First he suggested that Brian Ashton, by virtue of his rolling contract, didn't enjoy the confidence of his employers at the RFU.
Then he stated that Wales would be prepared to turn the match at Twickenham this weekend into a "bloodbath".
Next in the firing line was Ian Balshaw, with whom Gatland was "not impressed" - and then came the revelation that Lewis Moody gave away the occasional penalty.
As far as "mind games" go, it's all rather pathetic. We all know that only England's performances over the next 12 months will determine how safe Ashton's position is - whatever the length of his contract - and I'm pretty confident that the world and his wife would conclude that if Wales do try to turn Saturday's game into a "bloodbath" then there's only likely to be one winner - and they won't be wearing red shirts. And if you were to ask your average English rugby fan (who, strangely enough, is very rarely a gin-swilling, Barbour-wearing toff - contrary to the tired and dated image still portrayed by lazy Western Mail journos) and he'd be more than happy to point out his misgivings over the selection of Mr.

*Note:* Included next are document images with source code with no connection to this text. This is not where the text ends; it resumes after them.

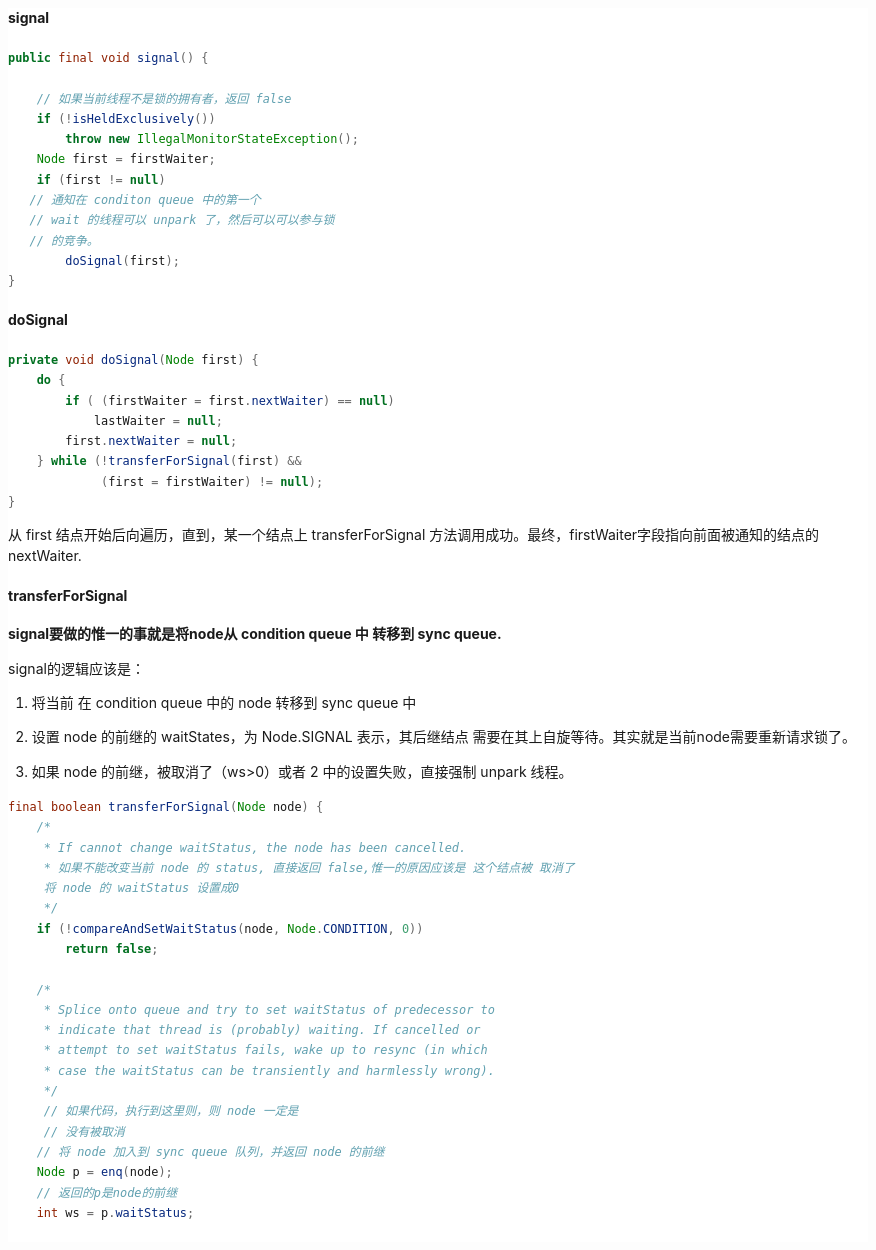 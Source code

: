 #### signal

``` java
public final void signal() {

	// 如果当前线程不是锁的拥有者，返回 false
    if (!isHeldExclusively())
        throw new IllegalMonitorStateException();
    Node first = firstWaiter;
    if (first != null)
   // 通知在 conditon queue 中的第一个
   // wait 的线程可以 unpark 了，然后可以可以参与锁
   // 的竞争。
        doSignal(first);
}
```

#### doSignal

``` java
private void doSignal(Node first) {
    do {
        if ( (firstWaiter = first.nextWaiter) == null)
            lastWaiter = null;
        first.nextWaiter = null;
    } while (!transferForSignal(first) &&
             (first = firstWaiter) != null);
}
```

从 first 结点开始后向遍历，直到，某一个结点上 transferForSignal 方法调用成功。最终，firstWaiter字段指向前面被通知的结点的 nextWaiter.

#### transferForSignal

**signal要做的惟一的事就是将node从 condition queue 中 转移到 sync queue.**

signal的逻辑应该是：

1. 将当前 在 condition queue 中的 node 转移到 sync
queue 中

2. 设置 node 的前继的 waitStates，为 Node.SIGNAL 表示，其后继结点 需要在其上自旋等待。其实就是当前node需要重新请求锁了。

3.  如果 node 的前继，被取消了（ws>0）或者 2 中的设置失败，直接强制 unpark 线程。

``` java
final boolean transferForSignal(Node node) {
    /*
     * If cannot change waitStatus, the node has been cancelled.
     * 如果不能改变当前 node 的 status, 直接返回 false,惟一的原因应该是 这个结点被 取消了
     将 node 的 waitStatus 设置成0
     */
    if (!compareAndSetWaitStatus(node, Node.CONDITION, 0))
        return false;

    /*
     * Splice onto queue and try to set waitStatus of predecessor to
     * indicate that thread is (probably) waiting. If cancelled or
     * attempt to set waitStatus fails, wake up to resync (in which
     * case the waitStatus can be transiently and harmlessly wrong).
     */
     // 如果代码，执行到这里则，则 node 一定是
     // 没有被取消
    // 将 node 加入到 sync queue 队列，并返回 node 的前继
    Node p = enq(node);
    // 返回的p是node的前继
    int ws = p.waitStatus;
    
```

Ballsup and acknowledge the occasional headless chicken antics of Mad-eye Moody.
In the words of a quality Australian news publication: "Is that all you've got?"
Say what you like about Brian Ashton - and I'd be the first to say that the jury's still out on his capabilities as head coach despite the relative success of the World Cup campaign - but, so far at least, he hasn't indulged in any of this pre-match nonsense when talking about the opposition.
Back when it was Clive Woodward v Eddie Jones the pre-match banter was considered to be all part of the entertainment but it's been carried to new levels over the intervening years by the likes of Bernard Laporte, Graham Henry, Jake White and now Warren Gatland and, frankly, it's getting very, very boring.
I'm sure that Warren Gatland will turn out to be a very good coach for Wales but I respectively suggest that he shuts up for a minute and let his team's rugby do the talking.